Just a year ago our Aunt Sabina and friend Anna came to Fairbanks to visit us. Now, both are deceased from cancer.  This column was about their visit. Enjoy

What an exciting and beautiful week for our two relatives from London and Gosia’s aunt from Warsaw to visit us. Their big dream was to see an Aurora, and the skies over Fairbanks late night Monday and early Tuesday morning were a shade of green I only have seen in the seas off Hawaii. 

 

Eva, one of the London visitors, likes to smoke and is under orders to do it outside, because I am notorious for nagging folks to quit the habit. She struck up a friendship with a neighbor on our block, who tipped her off that this was likely to be an active time for Auroras.

 

Eva was ebullient after we all trooped back to the kitchen. “I now have my Alaska dream,” she said. “You see, Hank, you were wrong. Sometimes good things come from smoking.”

 

Eva, who has been stopped on the street by people who mistook her for Anjelica Houston, has never met a stranger she didn’t like.
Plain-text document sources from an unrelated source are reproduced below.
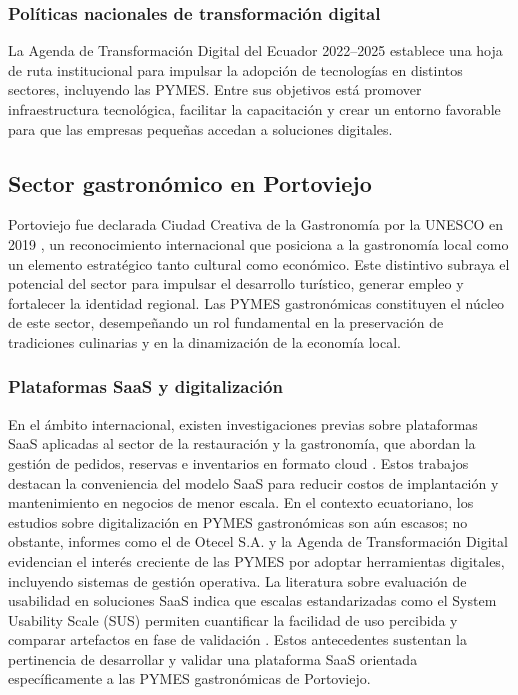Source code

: \subsubsection{Políticas nacionales de transformación digital}

La Agenda de Transformación Digital del Ecuador 2022--2025 \parencite{Arcotel_2022} establece una hoja de ruta institucional para impulsar la adopción de tecnologías en distintos sectores, incluyendo las PYMES. Entre sus objetivos está promover infraestructura tecnológica, facilitar la capacitación y crear un entorno favorable para que las empresas pequeñas accedan a soluciones digitales.
\subsection{Sector gastronómico en Portoviejo}

Portoviejo fue declarada Ciudad Creativa de la Gastronomía por la UNESCO en 2019 \parencite{UNESCO2019}, un reconocimiento internacional que posiciona a la gastronomía local como un elemento estratégico tanto cultural como económico. Este distintivo subraya el potencial del sector para impulsar el desarrollo turístico, generar empleo y fortalecer la identidad regional. Las PYMES gastronómicas constituyen el núcleo de este sector, desempeñando un rol fundamental en la preservación de tradiciones culinarias y en la dinamización de la economía local.

\subsubsection{Plataformas SaaS y digitalización }

En el ámbito internacional, existen investigaciones previas sobre plataformas SaaS aplicadas al sector de la restauración y la gastronomía, que abordan la gestión de pedidos, reservas e inventarios en formato cloud \parencite{DuranMero2024}. Estos trabajos destacan la conveniencia del modelo SaaS para reducir costos de implantación y mantenimiento en negocios de menor escala. En el contexto ecuatoriano, los estudios sobre digitalización en PYMES gastronómicas son aún escasos; no obstante, informes como el de Otecel S.A. \parencite{MovistarEmpresas2024} y la Agenda de Transformación Digital \parencite{Arcotel_2022} evidencian el interés creciente de las PYMES por adoptar herramientas digitales, incluyendo sistemas de gestión operativa. La literatura sobre evaluación de usabilidad en soluciones SaaS indica que escalas estandarizadas como el System Usability Scale (SUS) permiten cuantificar la facilidad de uso percibida y comparar artefactos en fase de validación \parencite{AyoraRecalde2024}. Estos antecedentes sustentan la pertinencia de desarrollar y validar una plataforma SaaS orientada específicamente a las PYMES gastronómicas de Portoviejo.

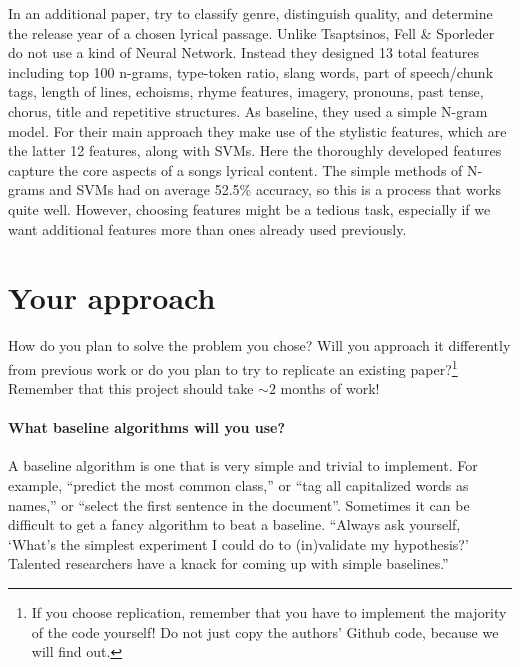 \documentclass[11pt,a4paper]{article}
\begin{document}
In an additional paper,  try to classify genre, distinguish quality, and determine the release year of a chosen lyrical passage. 
Unlike Tsaptsinos, Fell \& Sporleder do not use a kind of Neural Network. 
Instead they designed 13 total features including top 100 n-grams, type-token ratio, slang words, part of speech/chunk tags, length of lines, echoisms, rhyme features, imagery, pronouns, past tense, chorus, title and repetitive structures. 
As baseline, they used a simple N-gram model. 
For their main approach they make use of the stylistic features, which are the latter 12 features, along with SVMs. 
Here the thoroughly developed features capture the core aspects of a songs lyrical content. 
The simple methods of N-grams and SVMs had on average 52.5\% accuracy, so this is a process that works quite well. 
However, choosing features might be a tedious task, especially if we want additional features more than ones already used previously. 

\section{Your approach}
How do you plan to solve the problem you chose? Will you approach it differently from previous work or do you plan to try to replicate an existing paper?\footnote{If you choose replication, remember that you have to implement the majority of the code yourself! Do not just copy the authors' Github code, because we will find out.} Remember that this project should take $\sim 2$ months of work!

\paragraph{What baseline algorithms will you use?}
A baseline algorithm is one that is very simple and trivial to implement. For example, “predict the most common class,” or “tag all capitalized words as names,” or “select the first sentence in the document”. Sometimes it can be difficult to get a fancy algorithm to beat a baseline. “Always ask yourself, ‘What’s the simplest experiment I could do to (in)validate my hypothesis?’ Talented researchers have a knack for coming up with simple baselines.”
\end{document}
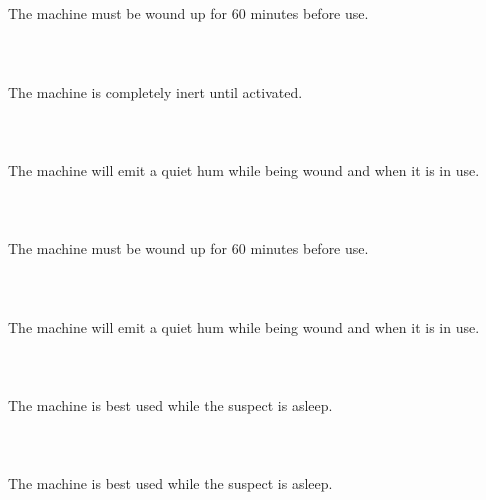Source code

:\documentclass{article}
\begin{document}
    \section{}
    The machine must be wound up for 60 minutes before use.\\\\ 
    \newpage
    
    \section{}
    The machine is completely inert until activated.\\\\ 
    \newpage
    
    \section{}
    The machine will emit a quiet hum while being wound and when it is in use.\\\\ 
    \newpage
    
    \section{}
    The machine must be wound up for 60 minutes before use.\\\\ 
    \newpage
    
    \section{}
    The machine will emit a quiet hum while being wound and when it is in use.\\\\ 
    \newpage
    
    \section{}
    The machine is best used while the suspect is asleep.\\\\ 
    \newpage
    
    \section{}
    The machine is best used while the suspect is asleep.\\\\ 
    \newpage
    
\end{document}
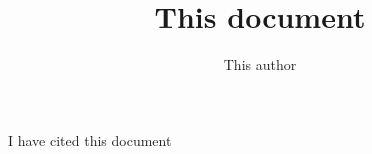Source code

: \documentclass[conference]{IEEEtran}
\title{This document}
\author{This author}
\begin{document}
\maketitle

\begin{abstract}
\lipsum[1]
\end{abstract}

\lipsum[2-6]
I have cited this document \cite{Khoe:1994:CML:2288694.2294265}



\end{document}
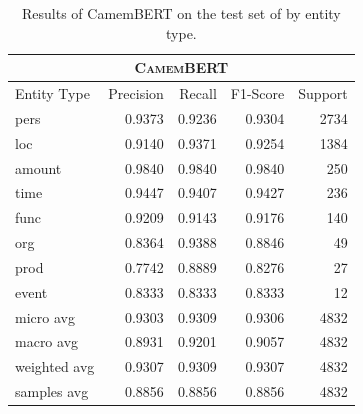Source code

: \begin{table}[ht!]
    \centering\small
    \begin{tabular}{lrrrr}
        \toprule
        \multicolumn{5}{c}{\textsc{CamemBERT}}                 \\
        \midrule
        Entity Type  & Precision & Recall & F1-Score & Support \\
        \midrule
        pers         & 0.9373    & 0.9236 & 0.9304   & 2734    \\
        loc          & 0.9140    & 0.9371 & 0.9254   & 1384    \\
        amount       & 0.9840    & 0.9840 & 0.9840   & 250     \\
        time         & 0.9447    & 0.9407 & 0.9427   & 236     \\
        func         & 0.9209    & 0.9143 & 0.9176   & 140     \\
        org          & 0.8364    & 0.9388 & 0.8846   & 49      \\
        prod         & 0.7742    & 0.8889 & 0.8276   & 27      \\
        event        & 0.8333    & 0.8333 & 0.8333   & 12      \\
        \midrule
        micro avg    & 0.9303    & 0.9309 & 0.9306   & 4832    \\
        macro avg    & 0.8931    & 0.9201 & 0.9057   & 4832    \\
        weighted avg & 0.9307    & 0.9309 & 0.9307   & 4832    \\
        samples avg  & 0.8856    & 0.8856 & 0.8856   & 4832    \\
        \bottomrule
    \end{tabular}
    \caption{Results of CamemBERT on the test set of \freemner by entity type.}
\end{table}

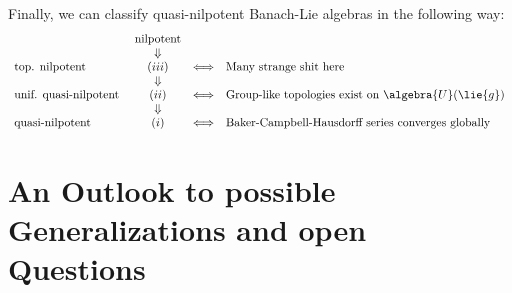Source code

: \documentclass[
11pt,                          %
english                        %
]{article}
\begin{document}
Finally, we can classify quasi-nilpotent Banach-Lie algebras in the following way:
\begin{equation}
	\label{classification}
	\begin{array}{lccl}
		& \text{nilpotent} &
		\\
		& \Downarrow &
		\\
		\text{top. nilpotent } &
		(iii) & \Longleftrightarrow &
		\text{Many strange shit here}
		\\
		& \Downarrow &
		\\
		\text{unif. quasi-nilpotent } &
		(ii) & \Longleftrightarrow &
		\text{Group-like topologies exist on }
		\algebra{U}(\lie{g})
		\\
		& \Downarrow &
		\\
		\text{quasi-nilpotent } &
		(i) & \Longleftrightarrow &
		\text{Baker-Campbell-Hausdorff series converges globally}
	\end{array}
\end{equation}


\section{An Outlook to possible Generalizations and open Questions}
\end{document}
I, on the other hand, approach strangers only when it’s my job as a journalist. 

 

Gosia and I took the relatives to one of our favorite Fairbanks haunts, the Museum of the North, on Saturday. Gosia and the visitors separated from me. They wanted to take in the entire museum. I, on the other hand, am the consummate fusspot at museums, savoring every morsel of every exhibit, memorizing all the great knowledge on placards. 

 

At one point I had no idea where my wife and relatives were. I was in front of a glass case, totally smitten by Haida argillite carvings. I read that the number of Alaska Native craftsmen still immortalizing animals, mythical spirits, and persons in soft black stone is way down. I was in a trance, the way James Thurber’s Walter Mitty always spaced out, wondering how I could find one of these artists to observe their carving technique.

 

That’s when Gosia tapped me on the shoulder, accompanied by a tall man with striking features and a full head of mostly white hair, said “Hi, Hank, I’m Gary Schikora.”

 

It turns out Gary had been showing the museum to two Australian friends of his from his youth. Like Eva, Gary seemingly hasn’t a shy bone in his body, and he introduced himself and the ladies from Oz to Gosia, Eva, and Aunt Sabina. Gary and his friends wanted to know what language they were speaking.

 

“Polish,” they told him. His next question, of course, was “where are you from?” That led to Gosia telling him we were now Fairbanks residents and that I worked for the newspaper.

 

The encounter confirms my unshaken belief that in Fairbanks the degree of separation from one person to the next is very small indeed. If I tell a secret to a person on Steele Creek one day, the next day half of Ester knows what I said.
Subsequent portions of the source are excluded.